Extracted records
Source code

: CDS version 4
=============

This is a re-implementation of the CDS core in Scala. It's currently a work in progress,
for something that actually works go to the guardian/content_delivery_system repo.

ACTIVITY:
The data must be printed verbatim, line by line.

ANSWER TO THE PROBLEM:
Source code

: CDS version 4
=============

This is a re-implementation of the CDS core in Scala. It's currently a work in progress,
for something that actually works go to the guardian/content_delivery_system repo.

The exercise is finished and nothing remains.